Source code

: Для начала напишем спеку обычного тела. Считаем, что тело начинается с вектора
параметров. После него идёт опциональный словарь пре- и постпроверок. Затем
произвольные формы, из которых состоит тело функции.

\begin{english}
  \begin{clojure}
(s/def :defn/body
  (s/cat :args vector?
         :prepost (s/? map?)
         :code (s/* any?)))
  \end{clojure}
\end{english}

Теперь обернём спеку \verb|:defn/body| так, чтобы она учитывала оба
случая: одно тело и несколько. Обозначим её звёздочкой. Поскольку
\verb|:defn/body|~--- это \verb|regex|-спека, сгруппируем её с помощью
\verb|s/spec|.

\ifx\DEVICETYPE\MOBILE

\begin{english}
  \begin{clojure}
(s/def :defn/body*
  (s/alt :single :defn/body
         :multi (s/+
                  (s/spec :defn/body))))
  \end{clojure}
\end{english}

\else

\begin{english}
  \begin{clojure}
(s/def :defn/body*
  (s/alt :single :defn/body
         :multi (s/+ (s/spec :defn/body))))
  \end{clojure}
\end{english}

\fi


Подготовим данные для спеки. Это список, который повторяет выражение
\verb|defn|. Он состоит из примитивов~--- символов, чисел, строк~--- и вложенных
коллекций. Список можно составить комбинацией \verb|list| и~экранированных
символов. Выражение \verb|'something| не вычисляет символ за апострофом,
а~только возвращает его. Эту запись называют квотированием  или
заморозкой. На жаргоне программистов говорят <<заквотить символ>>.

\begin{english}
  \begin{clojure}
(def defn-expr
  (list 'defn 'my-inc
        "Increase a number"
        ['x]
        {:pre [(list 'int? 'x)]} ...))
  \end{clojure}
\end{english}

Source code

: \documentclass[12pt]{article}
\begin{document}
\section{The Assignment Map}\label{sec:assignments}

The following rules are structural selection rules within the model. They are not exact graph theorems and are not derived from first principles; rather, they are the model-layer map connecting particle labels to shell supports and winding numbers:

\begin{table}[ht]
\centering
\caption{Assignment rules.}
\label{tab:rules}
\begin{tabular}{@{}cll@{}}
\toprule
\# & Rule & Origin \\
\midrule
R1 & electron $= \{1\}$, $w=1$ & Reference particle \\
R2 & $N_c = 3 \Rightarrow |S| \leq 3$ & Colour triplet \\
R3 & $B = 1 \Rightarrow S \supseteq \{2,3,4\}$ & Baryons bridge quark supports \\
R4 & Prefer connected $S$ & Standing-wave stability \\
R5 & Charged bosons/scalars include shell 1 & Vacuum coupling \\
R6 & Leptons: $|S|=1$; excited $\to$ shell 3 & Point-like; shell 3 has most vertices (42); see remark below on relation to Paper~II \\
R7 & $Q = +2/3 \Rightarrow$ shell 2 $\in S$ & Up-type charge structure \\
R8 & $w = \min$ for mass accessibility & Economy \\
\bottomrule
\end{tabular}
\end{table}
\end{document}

**To do:**
The whole listing above needs to be written out again exactly.

**Answer for the task:**
Source code

: Для начала напишем спеку обычного тела. Считаем, что тело начинается с вектора
параметров. После него идёт опциональный словарь пре- и постпроверок. Затем
произвольные формы, из которых состоит тело функции.

\begin{english}
  \begin{clojure}
(s/def :defn/body
  (s/cat :args vector?
         :prepost (s/? map?)
         :code (s/* any?)))
  \end{clojure}
\end{english}

Теперь обернём спеку \verb|:defn/body| так, чтобы она учитывала оба
случая: одно тело и несколько. Обозначим её звёздочкой. Поскольку
\verb|:defn/body|~--- это \verb|regex|-спека, сгруппируем её с помощью
\verb|s/spec|.

\ifx\DEVICETYPE\MOBILE

\begin{english}
  \begin{clojure}
(s/def :defn/body*
  (s/alt :single :defn/body
         :multi (s/+
                  (s/spec :defn/body))))
  \end{clojure}
\end{english}

\else

\begin{english}
  \begin{clojure}
(s/def :defn/body*
  (s/alt :single :defn/body
         :multi (s/+ (s/spec :defn/body))))
  \end{clojure}
\end{english}

\fi


Подготовим данные для спеки. Это список, который повторяет выражение
\verb|defn|. Он состоит из примитивов~--- символов, чисел, строк~--- и вложенных
коллекций. Список можно составить комбинацией \verb|list| и~экранированных
символов. Выражение \verb|'something| не вычисляет символ за апострофом,
а~только возвращает его. Эту запись называют квотированием  или
заморозкой. На жаргоне программистов говорят <<заквотить символ>>.

\begin{english}
  \begin{clojure}
(def defn-expr
  (list 'defn 'my-inc
        "Increase a number"
        ['x]
        {:pre [(list 'int? 'x)]} ...))
  \end{clojure}
\end{english}

Source code

: \documentclass[12pt]{article}
\begin{document}
\section{The Assignment Map}\label{sec:assignments}

The following rules are structural selection rules within the model. They are not exact graph theorems and are not derived from first principles; rather, they are the model-layer map connecting particle labels to shell supports and winding numbers:

\begin{table}[ht]
\centering
\caption{Assignment rules.}
\label{tab:rules}
\begin{tabular}{@{}cll@{}}
\toprule
\# & Rule & Origin \\
\midrule
R1 & electron $= \{1\}$, $w=1$ & Reference particle \\
R2 & $N_c = 3 \Rightarrow |S| \leq 3$ & Colour triplet \\
R3 & $B = 1 \Rightarrow S \supseteq \{2,3,4\}$ & Baryons bridge quark supports \\
R4 & Prefer connected $S$ & Standing-wave stability \\
R5 & Charged bosons/scalars include shell 1 & Vacuum coupling \\
R6 & Leptons: $|S|=1$; excited $\to$ shell 3 & Point-like; shell 3 has most vertices (42); see remark below on relation to Paper~II \\
R7 & $Q = +2/3 \Rightarrow$ shell 2 $\in S$ & Up-type charge structure \\
R8 & $w = \min$ for mass accessibility & Economy \\
\bottomrule
\end{tabular}
\end{table}
\end{document}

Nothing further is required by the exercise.